**The problem**
Copy out the lines of the records below, and only those lines, from the one with "sampled from a" through the one with "Pólya-Gamma distribution as", exactly as they appear.

—————

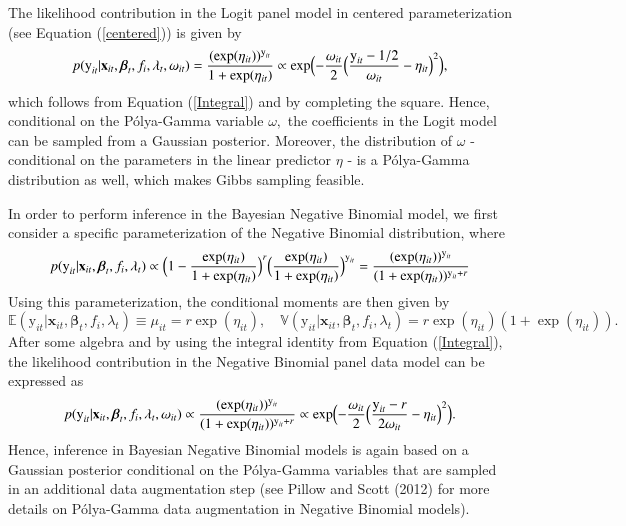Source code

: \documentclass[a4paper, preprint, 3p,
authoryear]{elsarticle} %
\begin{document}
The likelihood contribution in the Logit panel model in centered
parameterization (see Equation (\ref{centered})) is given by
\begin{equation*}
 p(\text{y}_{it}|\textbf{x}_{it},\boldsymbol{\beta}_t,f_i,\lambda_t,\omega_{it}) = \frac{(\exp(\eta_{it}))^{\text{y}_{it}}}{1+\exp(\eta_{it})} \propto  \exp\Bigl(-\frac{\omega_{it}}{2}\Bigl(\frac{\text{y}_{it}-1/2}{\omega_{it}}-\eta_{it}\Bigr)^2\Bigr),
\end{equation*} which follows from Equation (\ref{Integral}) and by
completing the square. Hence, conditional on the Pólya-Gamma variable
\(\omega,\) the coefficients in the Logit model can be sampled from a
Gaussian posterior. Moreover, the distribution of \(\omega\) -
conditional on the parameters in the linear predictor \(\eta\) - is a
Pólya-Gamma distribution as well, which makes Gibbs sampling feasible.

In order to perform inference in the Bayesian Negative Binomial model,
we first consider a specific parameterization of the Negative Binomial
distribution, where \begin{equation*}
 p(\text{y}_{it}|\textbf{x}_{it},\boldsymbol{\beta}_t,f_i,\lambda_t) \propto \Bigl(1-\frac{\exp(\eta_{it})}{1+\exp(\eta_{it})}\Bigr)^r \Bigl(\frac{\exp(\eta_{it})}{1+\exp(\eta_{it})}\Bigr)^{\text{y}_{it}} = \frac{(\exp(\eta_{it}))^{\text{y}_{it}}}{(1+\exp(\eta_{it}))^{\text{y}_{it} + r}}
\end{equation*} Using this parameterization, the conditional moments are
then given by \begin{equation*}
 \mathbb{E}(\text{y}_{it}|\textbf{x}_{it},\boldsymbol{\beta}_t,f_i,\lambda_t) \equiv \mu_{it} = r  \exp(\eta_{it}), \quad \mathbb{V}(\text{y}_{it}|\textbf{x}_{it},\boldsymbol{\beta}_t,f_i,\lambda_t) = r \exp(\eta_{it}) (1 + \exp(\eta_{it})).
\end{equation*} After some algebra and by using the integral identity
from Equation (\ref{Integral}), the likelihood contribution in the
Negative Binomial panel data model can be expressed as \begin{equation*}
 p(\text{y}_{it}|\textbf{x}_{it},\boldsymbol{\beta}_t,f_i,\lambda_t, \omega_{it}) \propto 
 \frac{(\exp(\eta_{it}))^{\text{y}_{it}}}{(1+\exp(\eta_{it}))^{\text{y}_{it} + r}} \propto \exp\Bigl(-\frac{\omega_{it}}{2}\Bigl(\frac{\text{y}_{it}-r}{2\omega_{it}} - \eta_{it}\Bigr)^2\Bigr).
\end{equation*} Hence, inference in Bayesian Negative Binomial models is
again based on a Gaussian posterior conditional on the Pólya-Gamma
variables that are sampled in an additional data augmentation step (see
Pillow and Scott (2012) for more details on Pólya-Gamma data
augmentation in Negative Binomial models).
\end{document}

—————

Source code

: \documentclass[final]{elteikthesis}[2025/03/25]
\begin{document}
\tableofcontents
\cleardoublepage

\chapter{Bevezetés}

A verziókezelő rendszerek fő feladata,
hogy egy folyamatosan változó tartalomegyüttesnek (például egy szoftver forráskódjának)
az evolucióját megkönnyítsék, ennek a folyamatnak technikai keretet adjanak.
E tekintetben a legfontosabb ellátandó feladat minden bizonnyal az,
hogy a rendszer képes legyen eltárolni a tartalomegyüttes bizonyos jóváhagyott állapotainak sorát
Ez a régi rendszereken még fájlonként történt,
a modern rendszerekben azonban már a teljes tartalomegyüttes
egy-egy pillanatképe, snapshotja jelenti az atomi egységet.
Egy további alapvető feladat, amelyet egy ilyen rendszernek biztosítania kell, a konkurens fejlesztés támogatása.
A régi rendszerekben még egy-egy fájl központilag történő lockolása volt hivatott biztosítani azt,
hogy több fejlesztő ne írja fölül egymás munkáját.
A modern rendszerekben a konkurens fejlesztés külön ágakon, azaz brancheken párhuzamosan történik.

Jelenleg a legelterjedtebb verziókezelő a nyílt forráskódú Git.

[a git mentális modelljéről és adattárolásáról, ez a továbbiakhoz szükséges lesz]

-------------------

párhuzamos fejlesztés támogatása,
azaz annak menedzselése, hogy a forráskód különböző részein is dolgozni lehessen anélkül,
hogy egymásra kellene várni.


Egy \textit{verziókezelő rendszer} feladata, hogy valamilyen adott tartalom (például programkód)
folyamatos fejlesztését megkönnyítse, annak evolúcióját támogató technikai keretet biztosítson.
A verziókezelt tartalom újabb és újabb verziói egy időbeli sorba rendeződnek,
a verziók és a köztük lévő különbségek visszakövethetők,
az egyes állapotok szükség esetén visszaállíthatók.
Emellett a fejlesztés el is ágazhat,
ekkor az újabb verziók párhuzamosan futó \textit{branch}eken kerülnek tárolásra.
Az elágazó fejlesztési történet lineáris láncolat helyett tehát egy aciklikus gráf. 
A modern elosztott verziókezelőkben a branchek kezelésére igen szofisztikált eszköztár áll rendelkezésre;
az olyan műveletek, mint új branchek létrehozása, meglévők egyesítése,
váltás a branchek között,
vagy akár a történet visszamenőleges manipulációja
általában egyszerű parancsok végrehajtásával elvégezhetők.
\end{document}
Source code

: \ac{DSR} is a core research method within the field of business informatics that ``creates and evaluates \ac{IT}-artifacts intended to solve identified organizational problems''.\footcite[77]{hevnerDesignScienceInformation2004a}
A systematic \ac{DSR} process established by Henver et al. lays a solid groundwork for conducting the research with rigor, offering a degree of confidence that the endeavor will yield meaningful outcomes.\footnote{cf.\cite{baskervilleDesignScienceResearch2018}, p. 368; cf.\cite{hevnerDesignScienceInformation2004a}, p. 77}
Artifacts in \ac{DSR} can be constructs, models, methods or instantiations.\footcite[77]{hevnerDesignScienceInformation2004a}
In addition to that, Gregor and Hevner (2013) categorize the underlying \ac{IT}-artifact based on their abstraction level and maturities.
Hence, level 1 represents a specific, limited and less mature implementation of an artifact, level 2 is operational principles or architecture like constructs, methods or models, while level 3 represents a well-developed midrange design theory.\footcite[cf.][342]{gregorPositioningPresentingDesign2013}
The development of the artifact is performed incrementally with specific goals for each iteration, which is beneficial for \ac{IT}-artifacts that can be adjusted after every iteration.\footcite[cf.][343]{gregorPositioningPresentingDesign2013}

—————

**Task answer**
\(\omega,\) the coefficients in the Logit model can be sampled from a
Gaussian posterior. Moreover, the distribution of \(\omega\) -
conditional on the parameters in the linear predictor \(\eta\) - is a
Pólya-Gamma distribution as well, which makes Gibbs sampling feasible.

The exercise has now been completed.